Wielka Brytania to jedyny kraj w Europie, który wysyła na front nieletnich żołnierzy - takie wnioski zawiera raport, wydany przez ONZ. Dokument dotyczy młodych ludzi, którzy zbyt wcześnie przywdziewają wojskowe mundury i noszą karabiny. Na Wyspach dozwolone jest zaciąganie się do wojska już w wieku 16 lat. Na linii frontu mogą znaleźć się ludzie niepełnoletni, którzy ukończyli 17 rok życia.

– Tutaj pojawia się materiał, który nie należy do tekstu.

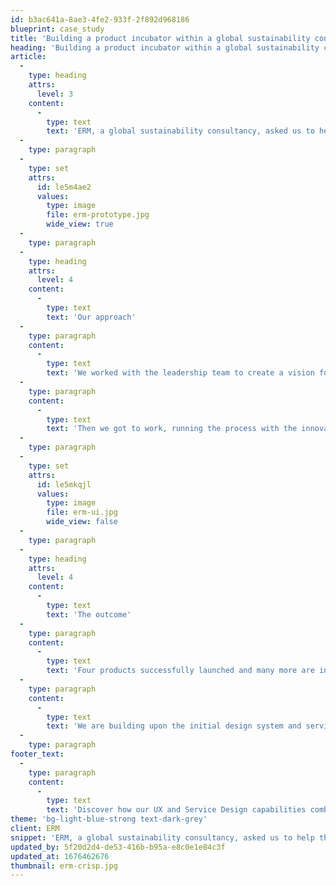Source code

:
 ```yaml
---
id: b3ac641a-8ae3-4fe2-933f-2f892d968186
blueprint: case_study
title: 'Building a product incubator within a global sustainability consultancy'
heading: 'Building a product incubator within a global sustainability consultancy'
article:
  -
    type: heading
    attrs:
      level: 3
    content:
      -
        type: text
        text: 'ERM, a global sustainability consultancy, asked us to help them to define and embed a product accelerator within the digital organisation. The goal was to build new products and services that could enable their consulting work, generate new revenue and give clients better tools to manage ESG risk within their organisation.'
  -
    type: paragraph
  -
    type: set
    attrs:
      id: le5m4ae2
      values:
        type: image
        file: erm-prototype.jpg
        wide_view: true
  -
    type: paragraph
  -
    type: heading
    attrs:
      level: 4
    content:
      -
        type: text
        text: 'Our approach'
  -
    type: paragraph
    content:
      -
        type: text
        text: 'We worked with the leadership team to create a vision for the Innovation Incubator, and define the places, talent, processes, structure and governance needed to create successful products within a globally distributed team.'
  -
    type: paragraph
    content:
      -
        type: text
        text: 'Then we got to work, running the process with the innovation team to fine-tune the tools and templates to find the best ideas.'
  -
    type: paragraph
  -
    type: set
    attrs:
      id: le5mkqjl
      values:
        type: image
        file: erm-ui.jpg
        wide_view: false
  -
    type: paragraph
  -
    type: heading
    attrs:
      level: 4
    content:
      -
        type: text
        text: 'The outcome'
  -
    type: paragraph
    content:
      -
        type: text
        text: 'Four products successfully launched and many more are in the pipeline. The work is ongoing, with the team in hypergrowth to keep up with internal demand.'
  -
    type: paragraph
    content:
      -
        type: text
        text: 'We are building upon the initial design system and service design templates and training provided to the team to make it better, slicker and faster with each new product launch.'
  -
    type: paragraph
footer_text:
  -
    type: paragraph
    content:
      -
        type: text
        text: 'Discover how our UX and Service Design capabilities combine to invent better customer journeys.'
theme: 'bg-light-blue-strong text-dark-grey'
client: ERM
snippet: 'ERM, a global sustainability consultancy, asked us to help them to define and embed a product accelerator within the digital organisation. The goal was to build new products and services that could enable their consulting work, generate new revenue and give clients better tools to manage ESG risk within their organisation.'
updated_by: 5f20d2d4-de53-416b-b95a-e8c0e1e84c3f
updated_at: 1676462676
thumbnail: erm-crisp.jpg
---
```

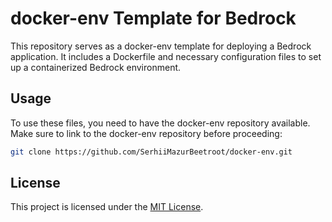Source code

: # docker-env Template for Bedrock

This repository serves as a docker-env template for deploying a Bedrock application. It includes a Dockerfile and necessary configuration files to set up a containerized Bedrock environment.

## Usage

To use these files, you need to have the docker-env repository available. Make sure to link to the docker-env repository before proceeding:

```bash
git clone https://github.com/SerhiiMazurBeetroot/docker-env.git
```

## License

This project is licensed under the [MIT License](LICENSE).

Raport ONZ piętnuje wszystkie państwa, które w szeregach swych armii mają ludzi nieletnich. Większość z nich to kraje afrykańskie i azjatyckie. Wielka Brytania – zdaniem organizacji walczących o dobro dzieci – winna dawać przykład reszcie świata i zrezygnować z rekrutacji nastolatków. Dwukrotnie w przeszłości 17-letni żołnierze bronili interesów Korony. Po raz pierwszy zdarzyło się to na początku lat 80., w czasie konfliktu z Argentyną o Falklandy oraz w 1991 roku w czasie wojny w Zatoce Perskiej. Nic jednak nie wskazuje na to by brytyjskie ministerstwo obrony zamierzało zmienić zasady przyjmowania poborowych do wojska. Jak zauważa raport, Wielka Brytania mając kłopoty z rekrutacją starszych szeregowców, prowadzi agresywną kampanię reklamową skierowaną do ludzi bardzo młodych. Reklamy jakie są pokazywane w telewizji często do złudzenia przypominają fragmenty filmów akcji.

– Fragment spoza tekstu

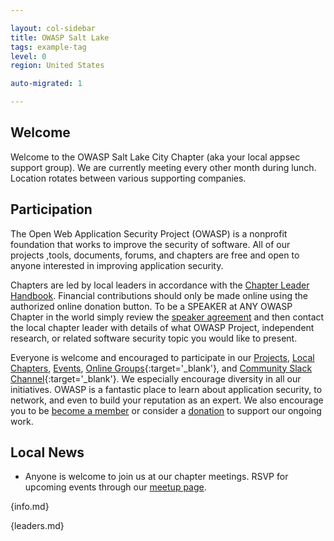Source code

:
 ```yaml
---

layout: col-sidebar
title: OWASP Salt Lake
tags: example-tag
level: 0
region: United States

auto-migrated: 1

---
```


## Welcome
Welcome to the OWASP Salt Lake City Chapter (aka your local appsec support group). We are currently meeting every other month during lunch. Location rotates between various supporting companies.

## Participation
The Open Web Application Security Project (OWASP) is a nonprofit foundation that works to improve the security of software. All of our projects ,tools, documents, forums, and chapters are free and open to anyone interested in improving application security. 

Chapters are led by local leaders in accordance with the [Chapter Leader Handbook](/www-policy/rules-of-procedure/chapter-handbook). Financial contributions should only be made online using the authorized online donation button. To be a SPEAKER at ANY OWASP Chapter in the world simply review the [speaker agreement](/www-policy/speaker-agreement) and then contact the local chapter leader with details of what OWASP Project, independent research, or related software security topic you would like to present.

Everyone is welcome and encouraged to participate in our [Projects](/projects), [Local Chapters](/chapters), [Events](/events), [Online Groups](https://groups.google.com/a/owasp.com/){:target='_blank'}, and [Community Slack Channel](https://owasp.slack.com/){:target='_blank'}. We especially encourage diversity in all our initiatives. OWASP is a fantastic place to learn about application security, to network, and even to build your reputation as an expert. We also encourage you to be [become a member](/membership) or consider a [donation](/donate) to support our ongoing work.

## Local News
- Anyone is welcome to join us at our chapter meetings. RSVP for upcoming events through our [meetup page](https://meetup.com/owasp-slc/).

{info.md}

{leaders.md}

Pozostała część raportu poświęcona jest jak zwykle sytuacji w Afryce i Azji, gdzie w 41 krajach udział w walkach bierze ponad 300 tys. dzieci. Obrońcy praw człowieka wskazują, że młodociani są wykorzystywani zarówno przez regularne armie, jak i siły rebelianckie. Większość dzieci rekrutowanych do armii albo grup partyzanckich pochodzi z sierocińców lub z najuboższych rodzin krajów Afryki, Azji i Ameryki Płd. Często są one porywane, odurzane narkotykami i gwałcone, co ma wymusić ich uległość wobec dowódców. Czasami zdarza się, że armie - chcąc uniemożliwić powrót dzieci do społeczeństwa - zmuszają młodych rekrutów do zamordowania rodziców. W niektórych wojnach raport potwierdził wysyłanie na front 7-letnich chłopców. Wzrasta też liczba walczących dziewczynek - w konfliktach w Salwadorze, Etiopii i Ugandzie stanowią one jedną trzecią dzieci-żołnierzy.

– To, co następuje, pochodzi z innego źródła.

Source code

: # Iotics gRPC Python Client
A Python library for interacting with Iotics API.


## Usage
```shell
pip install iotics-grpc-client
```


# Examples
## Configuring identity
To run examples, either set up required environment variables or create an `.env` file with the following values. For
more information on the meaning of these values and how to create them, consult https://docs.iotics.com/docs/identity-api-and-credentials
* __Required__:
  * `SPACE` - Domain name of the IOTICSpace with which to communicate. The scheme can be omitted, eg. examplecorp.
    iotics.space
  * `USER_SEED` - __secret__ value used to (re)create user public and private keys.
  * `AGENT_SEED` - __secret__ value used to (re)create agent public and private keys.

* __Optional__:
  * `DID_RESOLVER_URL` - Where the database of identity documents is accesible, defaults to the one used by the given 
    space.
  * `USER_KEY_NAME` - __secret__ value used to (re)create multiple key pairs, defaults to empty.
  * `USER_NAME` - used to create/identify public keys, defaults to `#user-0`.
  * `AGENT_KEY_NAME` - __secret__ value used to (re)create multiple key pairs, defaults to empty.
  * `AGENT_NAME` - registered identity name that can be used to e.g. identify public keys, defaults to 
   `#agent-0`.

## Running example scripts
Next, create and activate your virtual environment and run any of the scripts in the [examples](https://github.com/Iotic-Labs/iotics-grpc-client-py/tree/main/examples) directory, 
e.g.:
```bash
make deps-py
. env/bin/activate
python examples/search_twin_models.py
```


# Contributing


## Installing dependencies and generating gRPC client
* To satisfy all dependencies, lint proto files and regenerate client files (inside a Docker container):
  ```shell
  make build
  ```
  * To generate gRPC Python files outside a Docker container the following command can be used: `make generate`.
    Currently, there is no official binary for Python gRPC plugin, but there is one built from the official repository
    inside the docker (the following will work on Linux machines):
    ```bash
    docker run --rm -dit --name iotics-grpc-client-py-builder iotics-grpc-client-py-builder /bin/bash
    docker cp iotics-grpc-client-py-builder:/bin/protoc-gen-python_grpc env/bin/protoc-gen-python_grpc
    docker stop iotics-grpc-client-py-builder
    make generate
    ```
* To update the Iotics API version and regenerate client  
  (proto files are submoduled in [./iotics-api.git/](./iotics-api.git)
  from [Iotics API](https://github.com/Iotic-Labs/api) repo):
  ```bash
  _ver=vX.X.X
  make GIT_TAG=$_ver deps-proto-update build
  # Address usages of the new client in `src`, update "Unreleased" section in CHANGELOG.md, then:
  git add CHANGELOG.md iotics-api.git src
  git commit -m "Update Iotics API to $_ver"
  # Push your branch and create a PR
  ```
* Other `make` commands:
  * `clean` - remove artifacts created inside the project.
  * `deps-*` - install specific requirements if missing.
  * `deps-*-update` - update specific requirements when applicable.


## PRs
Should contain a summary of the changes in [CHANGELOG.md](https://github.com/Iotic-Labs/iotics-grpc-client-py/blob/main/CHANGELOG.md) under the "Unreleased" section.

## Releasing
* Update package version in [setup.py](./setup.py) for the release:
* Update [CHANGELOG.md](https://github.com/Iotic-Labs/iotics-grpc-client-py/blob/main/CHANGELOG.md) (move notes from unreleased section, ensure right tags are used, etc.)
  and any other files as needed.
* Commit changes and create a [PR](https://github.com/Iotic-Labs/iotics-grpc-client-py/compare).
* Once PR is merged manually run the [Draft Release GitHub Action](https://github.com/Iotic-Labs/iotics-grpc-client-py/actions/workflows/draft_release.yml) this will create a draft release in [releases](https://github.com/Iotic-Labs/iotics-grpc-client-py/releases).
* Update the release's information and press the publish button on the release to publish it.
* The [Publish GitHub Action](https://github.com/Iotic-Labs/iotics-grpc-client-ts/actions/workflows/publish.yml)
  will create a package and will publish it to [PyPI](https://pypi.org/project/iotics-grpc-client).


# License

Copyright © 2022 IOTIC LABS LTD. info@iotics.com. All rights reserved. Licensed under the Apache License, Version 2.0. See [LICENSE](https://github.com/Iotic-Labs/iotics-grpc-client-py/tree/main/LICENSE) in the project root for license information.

Konwencja Praw Dziecka ONZ z 1989 roku, dopuszcza udział 15-letnich dzieci w konfliktach zbrojnych, co było od początku przedmiotem ostrej krytyki obrońców praw człowieka. W maju 2000 roku Zgromadzenie Ogólne NZ przyjęło jednogłośnie protokół dodatkowy do Konwencji, zakazujący rekrutowania i udziału w wojnach osób poniżej 18 roku życia. Dotychczas protokół podpisało 79 państw, ale tylko sześć z nich złożyło dokumenty ratyfikacyjne. Tymczasem, aby dokument wszedł w życie, musi uzyskać co najmniej 10 ratyfikacji.